Who would not scream like a madman for his own daughters? And aren’t these girls also our daughters? Aren’t they our friends and brothers, the three poor Christian peasants of Sulawesi condemned to death after being victims of Islamic violence in 2000? In the days when Italy was having concerts, appeals, and protests against the death penalty in the U.S., there was no appeal for these men, awaiting execution; they are already buried… by indifference. No one cries out for them, small and insignificant in the world (as Christians are–cannon fodder) and for all the other Christians swallowed up in the horrors of the Asian concentration camps in China or North Korea. They’re not even prayed for in our churches.
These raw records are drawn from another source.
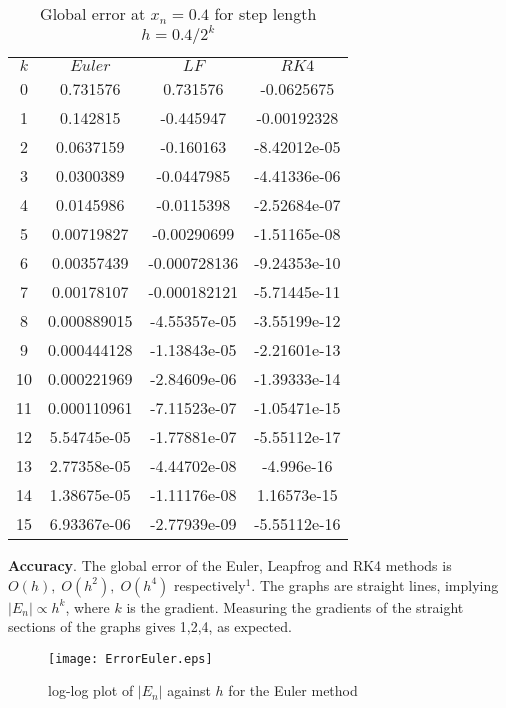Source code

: \documentclass[14pt]{extarticle}
\begin{document}
\begin{table}[h!]
\caption{Global error at $x_n=0.4$ for step length $h=0.4/2^k$}
\centering
\begin{tabular}{cccc}
\\
$k$ & $Euler$ & $LF$ & $RK4$ \\ [0.5ex]
0   &      0.731576 &        0.731576 &      -0.0625675 \\ 
  1 &      0.142815 &       -0.445947 &     -0.00192328 \\ 
  2 &     0.0637159 &       -0.160163 &    -8.42012e-05 \\ 
  3 &     0.0300389 &      -0.0447985 &    -4.41336e-06 \\ 
  4 &     0.0145986 &      -0.0115398 &    -2.52684e-07 \\ 
  5 &    0.00719827 &     -0.00290699 &    -1.51165e-08 \\ 
  6 &    0.00357439 &    -0.000728136 &    -9.24353e-10 \\ 
  7 &    0.00178107 &    -0.000182121 &    -5.71445e-11 \\ 
  8 &   0.000889015 &    -4.55357e-05 &    -3.55199e-12 \\ 
  9 &   0.000444128 &    -1.13843e-05 &    -2.21601e-13 \\ 
 10 &   0.000221969 &    -2.84609e-06 &    -1.39333e-14 \\ 
 11 &   0.000110961 &    -7.11523e-07 &    -1.05471e-15 \\ 
 12 &   5.54745e-05 &    -1.77881e-07 &    -5.55112e-17 \\ 
 13 &   2.77358e-05 &    -4.44702e-08 &      -4.996e-16 \\ 
 14 &   1.38675e-05 &    -1.11176e-08 &     1.16573e-15 \\ 
 15 &   6.93367e-06 &    -2.77939e-09 &    -5.55112e-16 \\ 
\end{tabular}
\label{table:6}
\end{table}

\noindent \textbf{Accuracy}. The global error of the Euler, Leapfrog and RK4 methods is $O(h),\; O(h^2),\; O(h^4)$ respectively$^1$. The graphs are straight lines, implying $|E_n| \propto h^k$, where $k$ is the gradient. Measuring the gradients of the straight sections of the graphs gives 1,2,4, as expected.

\begin{figure}[htp!]
\centering
\texttt{[image: ErrorEuler.eps]}
\caption{log-log plot of $|E_n|$ against $h$ for the Euler method}
\label{figure:3}
\end{figure}
\end{document}
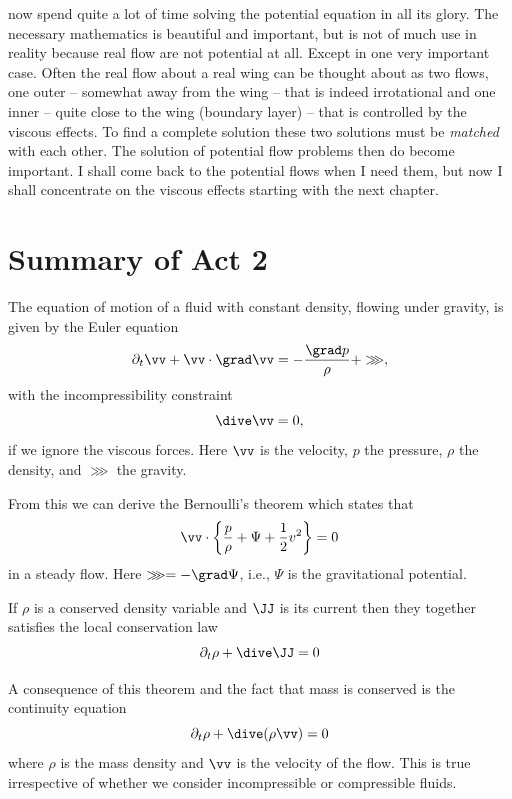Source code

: now spend quite a lot of time solving the potential equation in all
its glory. The necessary mathematics is beautiful and important, but
is not of much use in reality because real flow are not potential at
all. Except in one very important case. Often the real flow about a
real wing can be thought about as two flows, one outer -- somewhat
away from the wing -- that is indeed irrotational and one inner --
quite close to the wing (boundary layer) -- that is controlled by the
viscous effects. To find a complete solution these two solutions must
be \textit{matched} with each other. The solution of potential flow
problems then do become important.  I shall come back to the potential
flows when I need them, but now I shall concentrate on the viscous
effects starting with the next chapter. 





\newpage
\section*{Summary of Act 2}
\begin{thm-non}
The equation of motion of a fluid with constant density, 
flowing under gravity, is given by the Euler equation
\begin{equation}
\partial_t \vv + \vv\cdot\grad\vv = -\frac{\grad p}{\rho}+\ggg   \/,
\nonumber
\end{equation}
with the incompressibility constraint
\begin{equation}
\dive \vv = 0 \/,
\nonumber
\end{equation}
if we ignore the viscous forces.
Here $\vv$ is the velocity, $p$ the pressure,
 $\rho$ the density, and $\ggg$ the gravity. 
\end{thm-non}
From this we can derive the Bernoulli's theorem which states that 
\begin{equation}
\vv\cdot\left\{ \frac{p}{\rho} + \Psi + \frac{1}{2}v^2\right\} = 0
\nonumber
\end{equation}
in a steady flow. Here $\ggg = -\grad\Psi$, i.e., $\Psi$ is the gravitational potential.   
 
\begin{thm-non}
If $\rho$ is a conserved density variable and $\JJ$ is its current then they 
together satisfies the local conservation law
\begin{equation}
\partial_t \rho + \dive \JJ = 0 
\nonumber
\end{equation}
\end{thm-non}
A consequence of this theorem and the fact that mass is conserved is the continuity equation
\begin{equation}
\partial_t \rho + \dive(\rho\vv) = 0
\end{equation}
where $\rho$ is the mass density and $\vv$ is the velocity of the flow. 
This is true irrespective of whether we consider incompressible or
compressible fluids. 
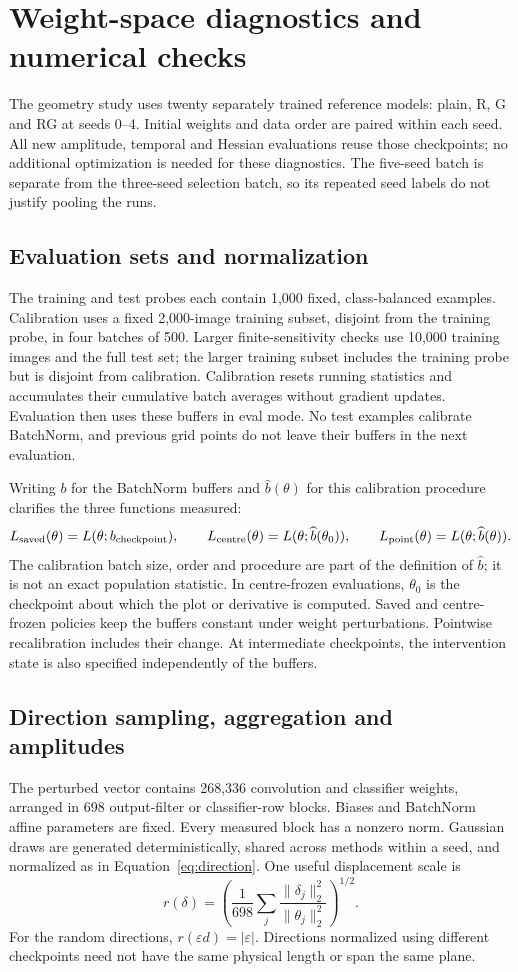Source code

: \FloatBarrier
\section{Weight-space diagnostics and numerical checks}
\label{app:landscape}
The geometry study uses twenty separately trained reference models: plain, R, G and RG at seeds 0--4. Initial weights and data order are paired within each seed. All new amplitude, temporal and Hessian evaluations reuse those checkpoints; no additional optimization is needed for these diagnostics. The five-seed batch is separate from the three-seed selection batch, so its repeated seed labels do not justify pooling the runs.


\subsection{Evaluation sets and normalization}
The training and test probes each contain 1,000 fixed, class-balanced examples. Calibration uses a fixed 2,000-image training subset, disjoint from the training probe, in four batches of 500. Larger finite-sensitivity checks use 10,000 training images and the full test set; the larger training subset includes the training probe but is disjoint from calibration. Calibration resets running statistics and accumulates their cumulative batch averages without gradient updates. Evaluation then uses these buffers in eval mode. No test examples calibrate BatchNorm, and previous grid points do not leave their buffers in the next evaluation.

Writing $b$ for the BatchNorm buffers and $\widehat b(\theta)$ for this calibration procedure clarifies the three functions measured:
\[
 L_{\rm saved}(\theta)=L(\theta;b_{\rm checkpoint}),\qquad
 L_{\rm centre}(\theta)=L(\theta;\widehat b(\theta_0)),\qquad
 L_{\rm point}(\theta)=L(\theta;\widehat b(\theta)).
\]
The calibration batch size, order and procedure are part of the definition of $\widehat b$; it is not an exact population statistic. In centre-frozen evaluations, $\theta_0$ is the checkpoint about which the plot or derivative is computed. Saved and centre-frozen policies keep the buffers constant under weight perturbations. Pointwise recalibration includes their change. At intermediate checkpoints, the intervention state is also specified independently of the buffers.

\subsection{Direction sampling, aggregation and amplitudes}
The perturbed vector contains 268,336 convolution and classifier weights, arranged in 698 output-filter or classifier-row blocks. Biases and BatchNorm affine parameters are fixed. Every measured block has a nonzero norm. Gaussian draws are generated deterministically, shared across methods within a seed, and normalized as in Equation~\eqref{eq:direction}. One useful displacement scale is
\[
 r(\delta)=\left(\frac1{698}\sum_j\frac{\|\delta_j\|_2^2}{\|\theta_j\|_2^2}\right)^{1/2}.
\]
For the random directions, $r(\varepsilon d)=|\varepsilon|$. Directions normalized using different checkpoints need not have the same physical length or span the same plane.

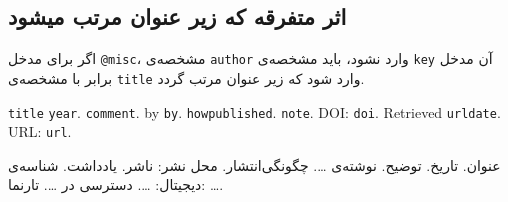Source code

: \documentclass[a4paper,11pt]{article}
\begin{document}
\subsection{اثر متفرقه که زیر عنوان مرتب میشود}
اگر برای مدخل \verb|@misc|، مشخصه‌ی \verb|author| وارد نشود، باید مشخصه‌ی \verb|key| آن مدخل برابر با مشخصه‌ی \verb|title| وارد شود که زیر عنوان مرتب گردد.

\begin{itemize}[nosep]
\begin{latin}
\item[] []
{\tt title} {\tt year}. {\tt comment}. by {\tt by}. {\tt howpublished}. {\tt note}. DOI: {\tt doi}. Retrieved {\tt urldate}. URL: {\tt url}. 
\end{latin}

\item[] []
{\persianttfamily عنوان}. {\persianttfamily تاریخ}. {\persianttfamily توضیح}. نوشته‌ی {\persianttfamily …}. {\persianttfamily چگونگی‌انتشار}. {\persianttfamily محل نشر: ناشر}. {\persianttfamily یادداشت}. شناسه‌ی دیجیتال: {\persianttfamily …}. دسترسی در {\persianttfamily …}. تارنما: {\persianttfamily …}. 
\end{itemize}
\end{document}
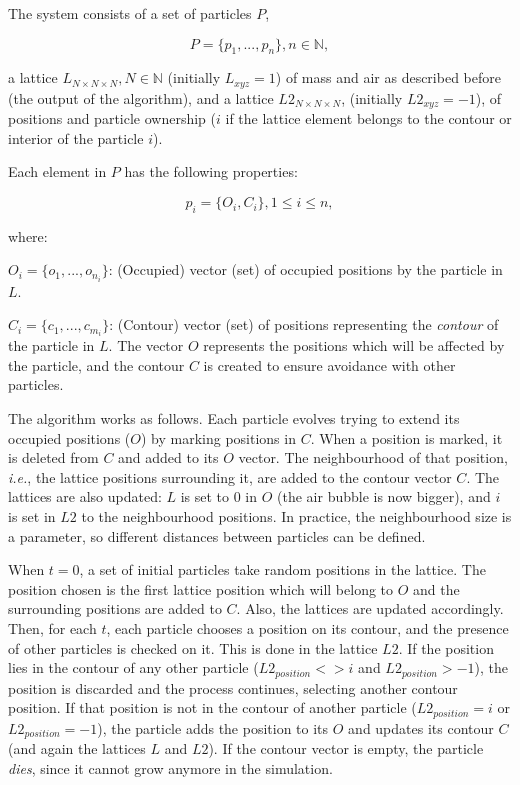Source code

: \documentclass[oneside,a4paper,english,links]{amca}
\begin{document}
The system consists of a set of particles $P$, 

\begin{equation}
  P = \{p_{1}, ... , p_{n}\}, n  \in \mathbb{N},
\end{equation}

\noindent a lattice $L_{N\times N \times N}, N \in \mathbb{N} $ (initially $L_{xyz}=1$) of mass and air as described before (the output of the algorithm), and a lattice $L2_{N\times N \times N}$, (initially $L2_{xyz}=-1$), of positions and particle ownership ($i$ if the lattice element belongs to the contour or interior of the particle $i$).

Each element in $P$ has the following properties:

\begin{equation}
  p_{i} = \{O_{i}, C_{i}\}, 1 \le i \le n,
\end{equation}

\noindent where:

$O_{i} = \{o_{1}, ... , o_{n_{i}}\}$: (Occupied) vector (set) of occupied positions by the particle in $L$.

$C_{i} = \{c_{1}, ... , c_{m_{i}}\}$: (Contour) vector (set) of positions representing the {\em contour} of the particle in $L$. The vector $O$ represents the positions which will be affected by the particle, and the contour $C$ is created to ensure avoidance with other particles.

The algorithm works as follows. Each particle evolves trying to extend
its occupied positions ($O$) by marking positions in $C$. When a
position is marked, it is deleted from $C$ and added to its $O$
vector. The neighbourhood of that position, {\em i.e.}, the lattice
positions surrounding it, are added to the contour vector $C$. The
lattices are also updated: $L$ is set to $0$ in $O$ (the air
bubble is now bigger), and $i$ is set in $L2$ to the neighbourhood
positions. In practice, the neighbourhood size is a parameter, so
different distances between particles can be defined.

When $t = 0$, a set of initial particles take random positions in the lattice. The position chosen is the first lattice position which will belong to $O$ and the surrounding positions are added to $C$. Also, the lattices are updated accordingly. Then, for each $t$, each particle chooses a position on its contour, and the presence of other particles is checked on it. This is done in the lattice $L2$. If the position lies in the contour of any other particle ($L2_{position} <> i$ and $L2_{position} > -1$), the position is discarded and the process continues, selecting another contour position. If that position is not in the contour of another particle ($L2_{position} = i$ or $L2_{position} = -1$), the particle adds the position to its $O$ and updates its contour $C$ (and again the lattices $L$ and $L2$). If the contour vector is empty, the particle {\em dies}, since it cannot grow anymore in the simulation.
\end{document}
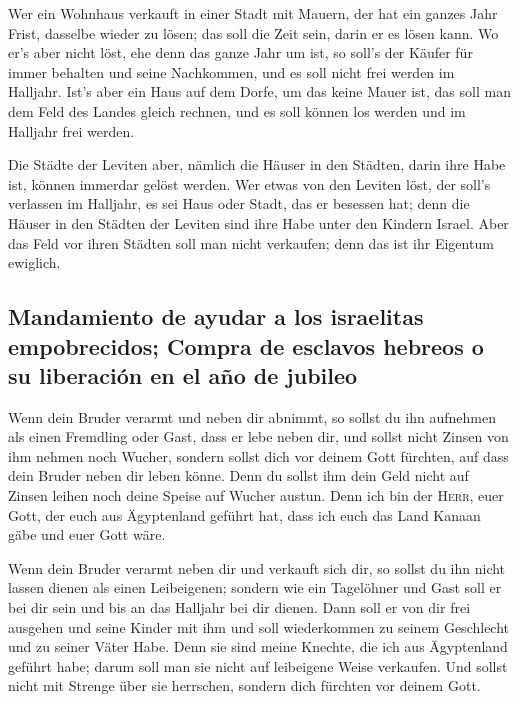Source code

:  Wer ein Wohnhaus verkauft in einer Stadt mit Mauern, der
hat ein ganzes Jahr Frist, dasselbe wieder zu lösen; das soll die Zeit
sein, darin er es lösen kann.  Wo er's aber nicht löst,
ehe denn das ganze Jahr um ist, so soll's der Käufer für immer behalten
und seine Nachkommen, und es soll nicht frei werden im Halljahr.
 Ist's aber ein Haus auf dem Dorfe, um das keine Mauer
ist, das soll man dem Feld des Landes gleich rechnen, und es soll können
los werden und im Halljahr frei werden.

 Die Städte der Leviten aber, nämlich die Häuser in den
Städten, darin ihre Habe ist, können immerdar gelöst werden.
 Wer etwas von den Leviten löst, der soll's verlassen im
Halljahr, es sei Haus oder Stadt, das er besessen hat; denn die Häuser
in den Städten der Leviten sind ihre Habe unter den Kindern Israel.
 Aber das Feld vor ihren Städten soll man nicht
verkaufen; denn das ist ihr Eigentum ewiglich.

\hypertarget{mandamiento-de-ayudar-a-los-israelitas-empobrecidos-compra-de-esclavos-hebreos-o-su-liberaciuxf3n-en-el-auxf1o-de-jubileo}{%
\subsection{Mandamiento de ayudar a los israelitas empobrecidos; Compra
de esclavos hebreos o su liberación en el año de
jubileo}\label{mandamiento-de-ayudar-a-los-israelitas-empobrecidos-compra-de-esclavos-hebreos-o-su-liberaciuxf3n-en-el-auxf1o-de-jubileo}}

 Wenn dein Bruder verarmt und neben dir abnimmt, so
sollst du ihn aufnehmen als einen Fremdling oder Gast, dass er lebe
neben dir,  und sollst nicht Zinsen von ihm nehmen noch
Wucher, sondern sollst dich vor deinem Gott fürchten, auf dass dein
Bruder neben dir leben könne.  Denn du sollst ihm dein
Geld nicht auf Zinsen leihen noch deine Speise auf Wucher austun.
 Denn ich bin der \textsc{Herr}, euer Gott, der euch aus
Ägyptenland geführt hat, dass ich euch das Land Kanaan gäbe und euer
Gott wäre.

 Wenn dein Bruder verarmt neben dir und verkauft sich
dir, so sollst du ihn nicht lassen dienen als einen Leibeigenen;
 sondern wie ein Tagelöhner und Gast soll er bei dir sein
und bis an das Halljahr bei dir dienen.  Dann soll er von
dir frei ausgehen und seine Kinder mit ihm und soll wiederkommen zu
seinem Geschlecht und zu seiner Väter Habe.  Denn sie
sind meine Knechte, die ich aus Ägyptenland geführt habe; darum soll man
sie nicht auf leibeigene Weise verkaufen.  Und sollst
nicht mit Strenge über sie herrschen, sondern dich fürchten vor deinem
Gott.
For the 160,000 who lose their lives every year for their faith in Christ, there is not even a Sunday of remembrance (as there is for migrants, universities, the mass media, etc.). We should implore with all our being the intercession of the 45 million Christians massacred for the faith in the course of the twentieth century (the largest slaughter of Christian history). When you see the life of the poor Christians in countries like Pakistan, it is amazing how much these simple people are willing to pay for Christ. For them, being Christians means condemning themselves and their children to a life without rights, exposed to every kind of abuse. But they do not renounce Him. They love Him, with simplicity and trust, whereas the “Catholic” editorialists bend over backwards to repeat that Christians are not persecuted. This is the state of affairs. You bring down on yourself all kinds of trouble if you concern yourself with the poor Church of God crucified in the world in the indifference of the mass media. If you go begging for copy space for our humiliated and harrowed brothers, you’ll be called a fanatic, if not worse. “Why do you bother?” they ask. “You would look like a decent guy if you were to show interest for irrelevant things and discuss idiocies like everyone else.” But we’re not in the world for this. The world wants us to be imbeciles, but our father has educated us to open our hearts and intelligence, to become aware of Christ crucified in this moment in the world. We have learned to throw open wide the horizons of our lives to the “total reality” and to love the testimonies of those brothers of ours. And we have met men like Karol Wojtyla.
When we were young, we felt as part of us every Christian forsaken in the four corners of the world. To us, their wounds bled like the scourges of Christ, because they were part of His living body, like us. Can we love His face, His sweet presence, without recognizing it in those who suffer for Him? “Whoever welcomes one such child in my name, welcomes Me” (Mt 18:5).